Tim K., der Amokläufer von Winnenden (Fotos: ddp, dpa)
Der Amokläufer von Winnenden hatte bereits Monate vor der Tat ausgeprägte Tötungsfantasien. Einer Therapeutin berichtete Tim K. von seinem Drang, "Menschen zu töten". Die ganze Welt sei schlecht, er wolle "Menschen erschießen". Wieder und wieder habe er sich darüber das Gehirn zermartert.
Bereits im Frühjahr 2008 hatte Tim einen "Hilferuf" ausgesendet: Weil er spürte, dass etwas mit ihm auf quälende Weise ganz und gar nicht stimmte, recherchierte er im Internet die Symptome psychischer Krankheitsbilder und kam zu der Selbstdiagnose, dass er möglicherweise an einer "bipolaren Störung" leide, also manisch-depressiv sei.
Masochistische Persönlichkeitsstörung
Tim K. informierte die Eltern über seine Stimmungsschwankungen, die daraufhin bei einer psychiatrischen Klinik ein Gespräch veranlassten. Demnach erzählte K. dann der Therapeutin in einer ersten Sitzung von detaillierten Tötungsphantasien, wiederholte diese Schilderungen bei späteren Treffen jedoch nicht, berichtet "Spiegel Online". Gutachter diagnostizierten bei Tim K. eine masochistische Persönlichkeitsstörung.

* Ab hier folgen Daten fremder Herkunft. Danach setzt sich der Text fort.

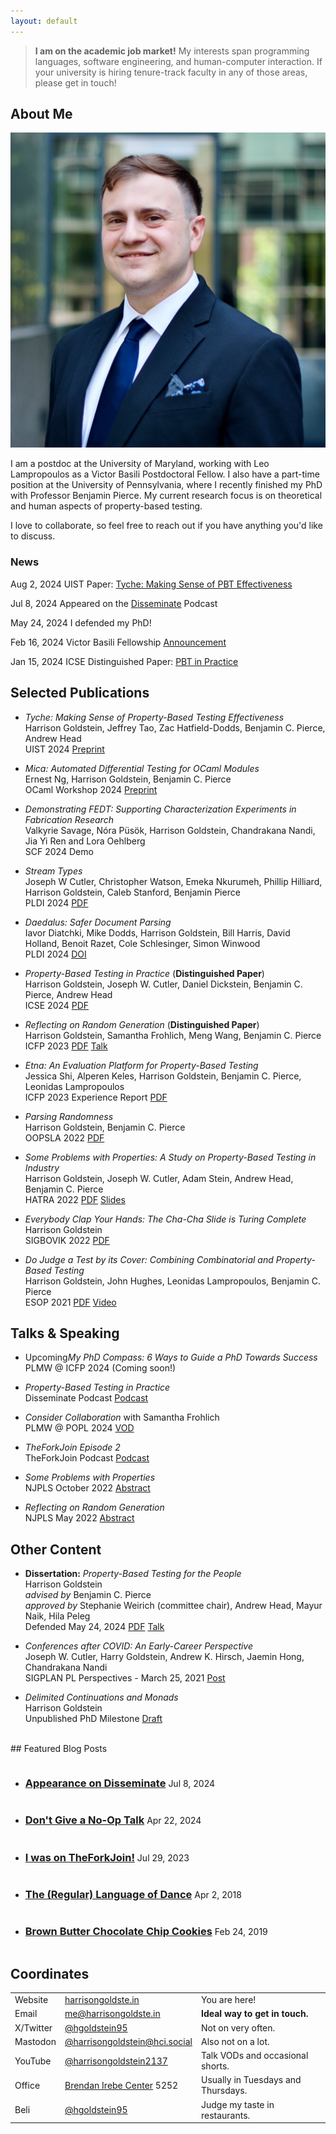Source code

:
 ```yaml
---
layout: default
---
```


<blockquote>
<strong>I am on the academic job market!</strong> My interests span programming languages,
software engineering, and human-computer interaction. If your university is hiring tenure-track
faculty in any of those areas, please get in touch!
</blockquote>

## About Me

<div class="about-me">
<img class="profile-picture" src="img/defense-headshot-square-small.jpg">
<!-- <p>
My love for learning underpins almost everything that I do; I take every chance I get to learn and
to grow.
</p> -->


<p>
I am a postdoc at the University of Maryland, working with Leo Lampropoulos as a Victor Basili Postdoctoral
Fellow. I also have a part-time position at the University of Pennsylvania, where I recently
finished my PhD with Professor Benjamin Pierce. My current research focus is on theoretical and
human aspects of property-based testing.
</p>

<p>
I love to collaborate, so feel free to reach out if you have anything you'd like to discuss.
</p>

<h3>News</h3>
<p>
<span class="highlight">Aug 2, 2024</span> UIST Paper: <a class="post-link" href="papers/uist24-tyche.pdf">Tyche: Making Sense of PBT Effectiveness</a>
</p>

<p>
<span class="highlight">Jul 8, 2024</span> Appeared on the <a href="{% post_url 2024-07-08-disseminate %}">Disseminate</a> Podcast
</p>

<p>
<span class="highlight">May 24, 2024</span> I defended my PhD!
</p>

<p>
<span class="highlight">Feb 16, 2024</span> Victor Basili Fellowship <a href="{% post_url 2024-02-18-victor-basili %}">Announcement</a>
</p>

<p>
<span class="highlight">Jan 15, 2024</span> ICSE Distinguished Paper: <a class="post-link" href="papers/icse24-pbt-in-practice.pdf">PBT in Practice</a>
</p>

<div style="clear: right;"></div>
</div>

## Selected Publications

- <i>Tyche: Making Sense of Property-Based Testing Effectiveness</i><br/>
Harrison Goldstein, Jeffrey Tao, Zac Hatfield-Dodds, Benjamin C. Pierce, Andrew Head<br>
UIST 2024 [Preprint](papers/uist24-tyche.pdf)

- <i>Mica: Automated Differential Testing for OCaml Modules</i><br/>
Ernest Ng, Harrison Goldstein, Benjamin C. Pierce<br/>
OCaml Workshop 2024 [Preprint](papers/ocaml24-mica.pdf)

- <i>Demonstrating FEDT: Supporting Characterization Experiments in Fabrication Research</i><br/>
Valkyrie Savage, Nóra Püsök, Harrison Goldstein, Chandrakana Nandi, Jia Yi Ren and Lora Oehlberg<br/>
SCF 2024 Demo

- <i>Stream Types</i><br/>
Joseph W Cutler, Christopher Watson, Emeka Nkurumeh, Phillip Hilliard, Harrison Goldstein, Caleb Stanford, Benjamin Pierce<br/>
PLDI 2024 [PDF](https://www.cis.upenn.edu/~jwc/assets/stream-types.pdf)

- <i>Daedalus: Safer Document Parsing</i><br/>
Iavor Diatchki, Mike Dodds, Harrison Goldstein, Bill Harris, David Holland, Benoit Razet, Cole Schlesinger, Simon Winwood<br/>
PLDI 2024 [DOI](https://dl.acm.org/doi/10.1145/3656410)

- <i>Property-Based Testing in Practice</i> (<strong>Distinguished Paper</strong>)<br/>
Harrison Goldstein, Joseph W. Cutler, Daniel Dickstein, Benjamin C. Pierce, Andrew Head<br>
ICSE 2024 [PDF](papers/icse24-pbt-in-practice.pdf)

- <i>Reflecting on Random Generation</i> (<strong>Distinguished Paper</strong>)<br/>
Harrison Goldstein, Samantha Frohlich, Meng Wang, Benjamin C. Pierce<br>
ICFP 2023 [PDF](papers/icfp23-reflective.pdf) [Talk](https://www.youtube.com/live/ZQ_U-LANbc4?si=nJWlcufGBYnzcF3-&t=1316)

- <i>Etna: An Evaluation Platform for Property-Based Testing</i><br/>
Jessica Shi, Alperen Keles, Harrison Goldstein, Benjamin C. Pierce, Leonidas Lampropoulos<br>
ICFP 2023 Experience Report [PDF](papers/icfp23-etna.pdf)

- <i>Parsing Randomness</i><br/>
Harrison Goldstein, Benjamin C. Pierce<br>
OOPSLA 2022 [PDF](papers/oopsla22.pdf)

- <i>Some Problems with Properties: A Study on Property-Based Testing in Industry</i><br/>
Harrison Goldstein, Joseph W. Cutler, Adam Stein, Andrew Head, Benjamin C. Pierce<br>
HATRA 2022 [PDF](papers/hatra2022.pdf) [Slides](slides/hatra2022.pptx)

- <i>Everybody Clap Your Hands: The Cha-Cha Slide is Turing Complete</i><br>
Harrison Goldstein<br>
SIGBOVIK 2022 [PDF](papers/cha-cha-slide.pdf)

- <i>Do Judge a Test by its Cover: Combining Combinatorial and Property-Based Testing</i><br>
Harrison Goldstein, John Hughes, Leonidas Lampropoulos, Benjamin C. Pierce<br>
ESOP 2021 [PDF](papers/quick-cover.pdf) [Video](https://youtu.be/VCCz1AL3Jkc)

## Talks & Speaking

- <span class="highlight">Upcoming</span><i>My PhD Compass: 6 Ways to Guide a PhD Towards Success</i><br>
PLMW @ ICFP 2024 (Coming soon!)

- <i>Property-Based Testing in Practice</i><br>
Disseminate Podcast [Podcast](https://disseminatepodcast.podcastpage.io/episode/harry-goldstein-property-based-testing-55)

- <i>Consider Collaboration</i> with Samantha Frohlich<br>
PLMW @ POPL 2024 [VOD](https://www.youtube.com/live/Yqvub1h-gZs?si=ZB08itCPJ-i9Fysx&t=23892)

- <i>TheForkJoin Episode 2</i><br>
TheForkJoin Podcast [Podcast](https://youtu.be/tEXq-eSiFwk?si=0tmSmEp2oK5Ucv4n)

- <i>Some Problems with Properties</i><br>
NJPLS October 2022 [Abstract](http://njpls.org/oct22.html#goldstein)

- <i>Reflecting on Random Generation</i><br>
NJPLS May 2022 [Abstract](http://njpls.org/may22.html#goldstein)


## Other Content

- <strong>Dissertation:</strong> <i>Property-Based Testing for the People</i><br/>
Harrison Goldstein<br/>
<i>advised by</i> Benjamin C. Pierce<br/>
<i>approved by</i> Stephanie Weirich (committee chair), Andrew Head, Mayur Naik, Hila Peleg<br/>
Defended May 24, 2024 [PDF](papers/dissertation.pdf) [Talk](https://youtu.be/S05JywB-xDE)

- <i> Conferences after COVID: An Early-Career Perspective</i><br>
Joseph W. Cutler, Harry Goldstein, Andrew K. Hirsch, Jaemin Hong, Chandrakana Nandi<br>
SIGPLAN PL Perspectives - March 25, 2021 [Post](https://blog.sigplan.org/2021/03/25/conferences-after-covid-an-early-career-perspective/)

- <i>Delimited Continuations and Monads</i><br>
Harrison Goldstein<br>
Unpublished PhD Milestone [Draft](papers/drafts/wpe-ii.pdf)

<br>
## Featured Blog Posts
<ul>
    <li>
    <h3 style="display: inline-block;">
        <a class="post-link" href="{% post_url 2024-07-08-disseminate %}">
            Appearance on Disseminate
        </a>
    </h3>
    <span class="post-meta">Jul 8, 2024</span>
    </li>
    <li>
    <h3 style="display: inline-block;">
        <a class="post-link" href="{% post_url 2024-04-22-dont-give-a-no-op-talk %}">
            Don't Give a No-Op Talk
        </a>
    </h3>
    <span class="post-meta">Apr 22, 2024</span>
    </li>
    <li>
    <h3 style="display: inline-block;">
        <a class="post-link" href="{% post_url 2023-07-29-theforkjoin %}">
            I was on TheForkJoin!
        </a>
    </h3>
    <span class="post-meta">Jul 29, 2023</span>
    </li>
    <li>
    <h3 style="display: inline-block;">
        <a class="post-link" href="{% post_url 2018-04-02-language-of-dance %}">
            The (Regular) Language of Dance
        </a>
    </h3>
    <span class="post-meta">Apr 2, 2018</span>
    </li>
    <li>
    <h3 style="display: inline-block;">
        <a class="post-link" href="{% post_url 2019-02-24-chocolate-chip-cookies %}">
            Brown Butter Chocolate Chip Cookies
        </a>
    </h3>
    <span class="post-meta">Feb 24, 2019</span>
    </li>
</ul>

## Coordinates

<table id="coordinates">
    <tbody>
    <tr>
        <td>Website</td>
        <td><a href="https://harrisongoldste.in">harrisongoldste.in</a></td>
        <td>You are here!</td>
    </tr>
    <tr>
        <td>Email</td>
        <td><a href="mailto:me@harrisongoldste.in">me@harrisongoldste.in</a></td>
        <td><strong>Ideal way to get in touch.</strong></td>
    </tr>
    <tr>
        <td>X/Twitter</td>
        <td><a href="https://x.com/hgoldstein95">@hgoldstein95</a></td>
        <td>Not on very often.</td>
    </tr>
    <tr>
        <td>Mastodon</td>
        <td><a href="https://hci.social/@harrisongoldstein">@harrisongoldstein@hci.social</a></td>
        <td>Also not on a lot.</td>
    </tr>
    <tr>
        <td>YouTube</td>
        <td><a href="https://www.youtube.com/channel/UCcc1UtCXkMfmkKnjjFIC7Zg">@harrisongoldstein2137</a></td>
        <td>Talk VODs and occasional shorts.</td>
    </tr>
    <tr>
        <td>Office</td>
        <td><a href="https://iribe.umd.edu/">Brendan Irebe Center</a> 5252</td>
        <td>Usually in Tuesdays and Thursdays.</td>
    </tr>
    <tr>
        <td>Beli</td>
        <td><a href="https://beliapp.co/profile/hgoldstein95">@hgoldstein95</a></td>
        <td>Judge my taste in restaurants.</td>
    </tr>
    </tbody>
</table>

Gewaltverherrlichende Filme
Der Jugendliche bekam von seinen Eltern viele gewaltverherrlichende Videospiele und Filme, die erst ab 18 Jahren erhältlich sind, geschenkt. Zudem habe er noch kurz vor dem Amoklauf im Schützenverein geübt, ohne dass dies im Schützenbuch des Vereins notiert wurde, berichtet "Spiegel Online". Die Unterlagen der Staatsanwaltschaft und des Gutachters zeichneten das Bild einer klassischen Risikopersönlichkeit.
Bilder gefesselter Männer
Eine wichtige Rolle in dem Gutachten spielen laut "stern.de" sadomasochistische Fantasien des Jungen. Auf seinem Rechner habe die Polizei Bilder gefesselter Männer gefunden. Tim K. habe unter diesen Fantasien gelitten, sie jedoch den Therapeuten nicht geschildert.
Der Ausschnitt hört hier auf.